Advanced Learning Technologies for Deep Learning

1. Introduction

NTT places high priority on addressing various social issues and strengthening industrial competitiveness, and the use of artificial intelligence (AI) in our business endeavors in pursuit of these goals is an area of great importance to us. AI includes many technologies such as those used in statistical analysis, machine learning, and deep learning, which are applied to perform classification, regression, and prediction tasks with large amounts of data. Deep learning has been attracting a great deal of interest lately because it has achieved a practical level of accuracy in a variety of tasks. It has already been introduced to improve various business practices and is expected to become a driving force in the creation of new businesses.

Deep learning is a method to extract features from data hierarchically. A layered neural network is usually used as a model. Users select a suitable neural network according to a type of task or data. Convolutional neural networks are suitable for image data, while recurrent neural networks (RNNs) suit time-series data. In a neural network, the system makes predictions by giving weight to input data signals or by applying nonlinear transformation to the signals hierarchically and then having the signals propagate (Fig. 1). Learning is a process of adjusting weights to reduce the amount of error when using a large training dataset. In this process, the layered structure enables deep learning to achieve high accuracy in a variety of tasks.

Fig. 1. Layered neural network.

However, the layered structure of deep learning models presents some problems such as an increase in learning time and destabilization of learning itself. Therefore, it is important to address this issue when making full use of deep learning techniques. To this end, the NTT laboratories have developed (1) an algorithm that improves learning efficiency and (2) an algorithm that stabilizes learning in an RNN [1, 2]. These algorithms are introduced in the following section.

2. Algorithm to improve learning efficiency

Learning of a layered neural network model is a process of adjusting weights to reduce the amount of error. This adjustment is performed gradually by applying a procedure as shown in Fig. 2. First, data are input into the model and a prediction result is obtained (forward propagation). Next, this prediction result is compared with the correct label, and the amount of error is calculated (error computation). The calculated amount of error is propagated to the model (back propagation), and the update direction of weights is calculated. The amount of updating is also calculated (weight update amount computation). Finally, the weights are updated using this update amount (weight update). There are several approaches to calculate the weight update amount, and the learning efficiency varies depending on the approach used. In other words, the amount of error that can be reduced per loop depends on the approach used.

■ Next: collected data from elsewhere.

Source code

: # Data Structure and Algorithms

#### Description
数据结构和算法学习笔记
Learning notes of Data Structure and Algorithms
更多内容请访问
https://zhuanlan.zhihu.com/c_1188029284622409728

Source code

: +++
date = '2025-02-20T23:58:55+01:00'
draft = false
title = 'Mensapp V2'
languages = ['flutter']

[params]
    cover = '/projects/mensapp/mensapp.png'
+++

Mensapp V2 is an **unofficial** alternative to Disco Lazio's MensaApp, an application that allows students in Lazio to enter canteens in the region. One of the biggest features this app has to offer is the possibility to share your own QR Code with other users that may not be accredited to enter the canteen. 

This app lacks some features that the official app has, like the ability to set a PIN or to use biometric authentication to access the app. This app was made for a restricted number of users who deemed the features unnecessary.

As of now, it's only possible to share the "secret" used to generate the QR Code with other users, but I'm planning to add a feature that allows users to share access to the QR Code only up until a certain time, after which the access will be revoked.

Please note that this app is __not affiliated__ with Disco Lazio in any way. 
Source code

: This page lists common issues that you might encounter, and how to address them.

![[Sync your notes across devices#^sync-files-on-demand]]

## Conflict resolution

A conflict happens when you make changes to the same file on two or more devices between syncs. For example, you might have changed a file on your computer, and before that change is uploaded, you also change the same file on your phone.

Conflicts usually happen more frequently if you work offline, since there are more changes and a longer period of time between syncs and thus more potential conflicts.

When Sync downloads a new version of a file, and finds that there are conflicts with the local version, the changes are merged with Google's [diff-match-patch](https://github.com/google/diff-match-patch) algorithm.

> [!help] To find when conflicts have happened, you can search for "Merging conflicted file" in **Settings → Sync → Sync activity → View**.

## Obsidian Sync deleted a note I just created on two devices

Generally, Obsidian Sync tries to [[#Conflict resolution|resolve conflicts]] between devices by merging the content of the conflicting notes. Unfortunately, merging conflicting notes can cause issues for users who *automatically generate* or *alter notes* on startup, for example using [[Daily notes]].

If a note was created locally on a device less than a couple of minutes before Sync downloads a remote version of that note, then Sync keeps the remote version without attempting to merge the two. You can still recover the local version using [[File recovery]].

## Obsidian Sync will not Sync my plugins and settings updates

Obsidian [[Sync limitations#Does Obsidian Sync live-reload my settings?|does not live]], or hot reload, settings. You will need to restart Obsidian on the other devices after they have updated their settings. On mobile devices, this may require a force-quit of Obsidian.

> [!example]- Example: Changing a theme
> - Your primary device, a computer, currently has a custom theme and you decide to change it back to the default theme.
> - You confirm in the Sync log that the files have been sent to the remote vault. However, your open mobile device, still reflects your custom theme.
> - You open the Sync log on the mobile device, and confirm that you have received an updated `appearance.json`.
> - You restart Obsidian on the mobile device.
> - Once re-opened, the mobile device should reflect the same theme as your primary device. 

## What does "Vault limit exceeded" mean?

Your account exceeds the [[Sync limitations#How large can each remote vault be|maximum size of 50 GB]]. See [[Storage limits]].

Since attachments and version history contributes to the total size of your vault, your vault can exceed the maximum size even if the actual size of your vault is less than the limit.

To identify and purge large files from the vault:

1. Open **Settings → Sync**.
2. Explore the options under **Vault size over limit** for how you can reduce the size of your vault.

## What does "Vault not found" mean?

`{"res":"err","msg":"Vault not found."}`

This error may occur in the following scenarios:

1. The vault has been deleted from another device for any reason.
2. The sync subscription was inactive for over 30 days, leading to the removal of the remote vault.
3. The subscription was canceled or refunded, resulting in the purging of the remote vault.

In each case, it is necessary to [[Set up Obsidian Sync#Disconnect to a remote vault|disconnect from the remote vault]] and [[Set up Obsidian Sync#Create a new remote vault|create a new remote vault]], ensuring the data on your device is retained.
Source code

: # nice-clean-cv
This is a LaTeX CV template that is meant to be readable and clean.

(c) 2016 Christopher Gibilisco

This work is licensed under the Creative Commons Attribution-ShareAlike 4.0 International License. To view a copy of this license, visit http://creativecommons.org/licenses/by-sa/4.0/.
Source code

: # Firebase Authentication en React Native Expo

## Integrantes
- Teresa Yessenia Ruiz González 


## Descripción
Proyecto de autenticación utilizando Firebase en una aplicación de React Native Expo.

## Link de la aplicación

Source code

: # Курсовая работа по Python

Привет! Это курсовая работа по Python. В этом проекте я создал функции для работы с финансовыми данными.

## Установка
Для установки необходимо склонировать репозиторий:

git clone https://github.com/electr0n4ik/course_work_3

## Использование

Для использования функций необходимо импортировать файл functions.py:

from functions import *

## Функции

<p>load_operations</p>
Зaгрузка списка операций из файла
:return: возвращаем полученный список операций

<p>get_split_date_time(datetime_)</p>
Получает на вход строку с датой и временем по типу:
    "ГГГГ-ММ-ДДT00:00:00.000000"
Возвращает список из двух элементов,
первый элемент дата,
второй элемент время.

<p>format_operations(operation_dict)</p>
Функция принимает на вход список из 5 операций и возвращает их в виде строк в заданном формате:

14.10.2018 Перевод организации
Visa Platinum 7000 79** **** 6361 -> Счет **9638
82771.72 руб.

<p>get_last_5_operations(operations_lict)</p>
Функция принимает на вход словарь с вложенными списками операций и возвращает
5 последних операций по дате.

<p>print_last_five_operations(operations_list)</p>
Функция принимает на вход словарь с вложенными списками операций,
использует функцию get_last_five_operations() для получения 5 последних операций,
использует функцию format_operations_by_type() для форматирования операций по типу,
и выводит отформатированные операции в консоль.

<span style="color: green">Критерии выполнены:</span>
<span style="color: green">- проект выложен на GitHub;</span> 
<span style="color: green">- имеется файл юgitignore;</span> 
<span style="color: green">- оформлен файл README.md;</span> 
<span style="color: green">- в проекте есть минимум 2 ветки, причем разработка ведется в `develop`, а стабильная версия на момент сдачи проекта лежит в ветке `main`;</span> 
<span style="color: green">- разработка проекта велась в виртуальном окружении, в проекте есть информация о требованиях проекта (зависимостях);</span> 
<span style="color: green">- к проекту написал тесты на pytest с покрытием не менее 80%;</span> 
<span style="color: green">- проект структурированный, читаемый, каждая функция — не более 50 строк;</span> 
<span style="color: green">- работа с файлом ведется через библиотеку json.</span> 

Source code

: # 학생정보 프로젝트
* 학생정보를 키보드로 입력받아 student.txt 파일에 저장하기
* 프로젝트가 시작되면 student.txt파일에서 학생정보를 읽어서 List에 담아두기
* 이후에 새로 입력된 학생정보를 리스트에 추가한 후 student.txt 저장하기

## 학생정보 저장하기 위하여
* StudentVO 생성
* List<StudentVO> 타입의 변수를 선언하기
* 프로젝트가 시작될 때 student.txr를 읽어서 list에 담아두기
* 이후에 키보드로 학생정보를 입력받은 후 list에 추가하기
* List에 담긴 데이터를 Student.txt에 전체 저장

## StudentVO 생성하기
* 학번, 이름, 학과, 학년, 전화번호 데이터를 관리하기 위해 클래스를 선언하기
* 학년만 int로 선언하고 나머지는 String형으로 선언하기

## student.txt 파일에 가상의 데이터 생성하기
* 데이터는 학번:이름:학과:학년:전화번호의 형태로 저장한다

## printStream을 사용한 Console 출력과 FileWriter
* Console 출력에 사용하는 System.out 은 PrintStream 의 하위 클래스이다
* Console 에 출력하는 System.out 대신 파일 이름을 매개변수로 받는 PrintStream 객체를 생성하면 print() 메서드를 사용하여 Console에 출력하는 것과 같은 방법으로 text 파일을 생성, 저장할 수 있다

Fig. 2. Learning of a layered neural network model.

Several approaches adjust the update amount based on information about past update directions. For example, the widely used approaches RMSprop and Adam adjust the update amount based on statistical values calculated from the absolute values of the update directions. However, since these approaches use the absolute values of the update directions, they do not generally take variances of those values into consideration. This means that no matter how much variance there is in the update directions, the same update amount is set if the absolute amount is the same.

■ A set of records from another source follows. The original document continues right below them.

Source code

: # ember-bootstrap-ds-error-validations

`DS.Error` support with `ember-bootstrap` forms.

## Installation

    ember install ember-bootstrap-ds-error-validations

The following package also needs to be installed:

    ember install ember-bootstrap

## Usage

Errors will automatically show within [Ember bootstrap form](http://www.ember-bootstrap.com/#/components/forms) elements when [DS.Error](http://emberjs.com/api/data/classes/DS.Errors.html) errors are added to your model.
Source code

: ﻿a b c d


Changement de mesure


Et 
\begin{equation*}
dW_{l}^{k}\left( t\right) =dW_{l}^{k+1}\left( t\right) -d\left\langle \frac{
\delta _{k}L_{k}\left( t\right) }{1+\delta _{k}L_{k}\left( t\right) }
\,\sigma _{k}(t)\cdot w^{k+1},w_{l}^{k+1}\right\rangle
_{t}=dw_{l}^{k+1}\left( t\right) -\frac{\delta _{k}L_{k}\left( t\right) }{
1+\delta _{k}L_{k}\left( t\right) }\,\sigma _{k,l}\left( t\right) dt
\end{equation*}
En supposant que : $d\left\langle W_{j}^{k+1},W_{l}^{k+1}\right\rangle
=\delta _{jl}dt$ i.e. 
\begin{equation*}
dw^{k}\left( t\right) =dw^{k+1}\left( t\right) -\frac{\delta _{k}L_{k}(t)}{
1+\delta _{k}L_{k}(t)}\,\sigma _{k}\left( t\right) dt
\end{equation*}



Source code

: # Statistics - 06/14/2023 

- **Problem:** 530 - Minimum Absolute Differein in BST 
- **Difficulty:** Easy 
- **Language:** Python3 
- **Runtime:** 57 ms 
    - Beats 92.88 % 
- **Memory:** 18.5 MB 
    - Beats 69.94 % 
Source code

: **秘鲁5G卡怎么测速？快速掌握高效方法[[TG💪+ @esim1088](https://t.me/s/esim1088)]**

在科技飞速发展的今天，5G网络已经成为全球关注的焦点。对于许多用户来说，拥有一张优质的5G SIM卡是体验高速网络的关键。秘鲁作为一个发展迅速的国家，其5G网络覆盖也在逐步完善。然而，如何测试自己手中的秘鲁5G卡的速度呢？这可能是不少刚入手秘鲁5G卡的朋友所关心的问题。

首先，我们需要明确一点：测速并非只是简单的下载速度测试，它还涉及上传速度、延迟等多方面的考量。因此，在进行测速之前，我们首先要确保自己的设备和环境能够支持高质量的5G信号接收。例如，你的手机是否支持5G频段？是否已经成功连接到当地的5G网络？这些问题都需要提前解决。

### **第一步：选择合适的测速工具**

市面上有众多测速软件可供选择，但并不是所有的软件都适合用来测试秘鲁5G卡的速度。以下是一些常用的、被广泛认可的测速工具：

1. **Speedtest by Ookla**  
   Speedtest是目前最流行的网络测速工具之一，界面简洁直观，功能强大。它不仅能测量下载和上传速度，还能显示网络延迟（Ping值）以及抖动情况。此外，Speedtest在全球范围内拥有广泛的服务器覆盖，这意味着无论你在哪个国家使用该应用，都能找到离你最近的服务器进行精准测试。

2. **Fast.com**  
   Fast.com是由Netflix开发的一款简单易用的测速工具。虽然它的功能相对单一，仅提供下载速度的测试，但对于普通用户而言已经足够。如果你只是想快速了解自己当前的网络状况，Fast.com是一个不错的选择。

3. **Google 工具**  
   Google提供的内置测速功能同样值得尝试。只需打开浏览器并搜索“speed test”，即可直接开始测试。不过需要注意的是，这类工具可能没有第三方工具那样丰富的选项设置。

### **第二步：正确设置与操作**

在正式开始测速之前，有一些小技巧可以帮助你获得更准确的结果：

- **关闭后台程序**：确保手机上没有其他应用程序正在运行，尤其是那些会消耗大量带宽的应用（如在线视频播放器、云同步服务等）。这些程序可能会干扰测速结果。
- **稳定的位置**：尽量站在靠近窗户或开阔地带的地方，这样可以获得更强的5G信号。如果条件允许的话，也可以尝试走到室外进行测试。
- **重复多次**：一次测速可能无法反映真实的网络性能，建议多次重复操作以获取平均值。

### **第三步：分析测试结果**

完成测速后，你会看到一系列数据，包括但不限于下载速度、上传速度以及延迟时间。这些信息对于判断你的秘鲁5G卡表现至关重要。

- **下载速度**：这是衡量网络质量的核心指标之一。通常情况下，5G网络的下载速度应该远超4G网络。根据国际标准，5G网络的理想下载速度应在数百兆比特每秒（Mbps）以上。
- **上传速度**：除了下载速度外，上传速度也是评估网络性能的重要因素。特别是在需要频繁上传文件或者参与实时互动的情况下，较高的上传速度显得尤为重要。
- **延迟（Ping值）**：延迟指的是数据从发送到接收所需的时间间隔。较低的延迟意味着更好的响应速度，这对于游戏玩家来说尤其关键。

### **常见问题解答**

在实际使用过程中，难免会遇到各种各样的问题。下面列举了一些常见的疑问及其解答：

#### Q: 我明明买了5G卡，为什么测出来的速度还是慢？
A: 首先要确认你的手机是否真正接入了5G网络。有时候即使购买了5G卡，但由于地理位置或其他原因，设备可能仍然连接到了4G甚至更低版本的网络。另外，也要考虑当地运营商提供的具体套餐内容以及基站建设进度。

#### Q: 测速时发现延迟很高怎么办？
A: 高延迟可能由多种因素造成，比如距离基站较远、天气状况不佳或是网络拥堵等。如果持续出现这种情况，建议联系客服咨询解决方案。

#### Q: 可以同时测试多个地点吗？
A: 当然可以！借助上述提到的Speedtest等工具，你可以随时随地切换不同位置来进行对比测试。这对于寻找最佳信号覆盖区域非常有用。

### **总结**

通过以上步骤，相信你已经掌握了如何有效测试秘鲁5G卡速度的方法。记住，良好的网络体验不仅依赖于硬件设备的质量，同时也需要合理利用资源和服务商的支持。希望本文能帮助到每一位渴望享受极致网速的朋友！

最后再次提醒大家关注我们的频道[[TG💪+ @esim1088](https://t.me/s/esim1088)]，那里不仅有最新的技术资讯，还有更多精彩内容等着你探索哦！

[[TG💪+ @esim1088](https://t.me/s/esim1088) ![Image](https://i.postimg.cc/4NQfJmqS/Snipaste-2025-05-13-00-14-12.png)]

To address this problem, we have developed an algorithm that adjusts the update amount based on the variance in the update directions (Fig. 2). If the update directions vary significantly, it can be intuitively determined that learning is unstable. Therefore, the update amount is reduced to stabilize learning. If the variance of the update directions is small, the update amount is increased. This would increase the variance but would also increase the possibility of learning breaking away from a local solution, enabling it to further reduce the amount of error.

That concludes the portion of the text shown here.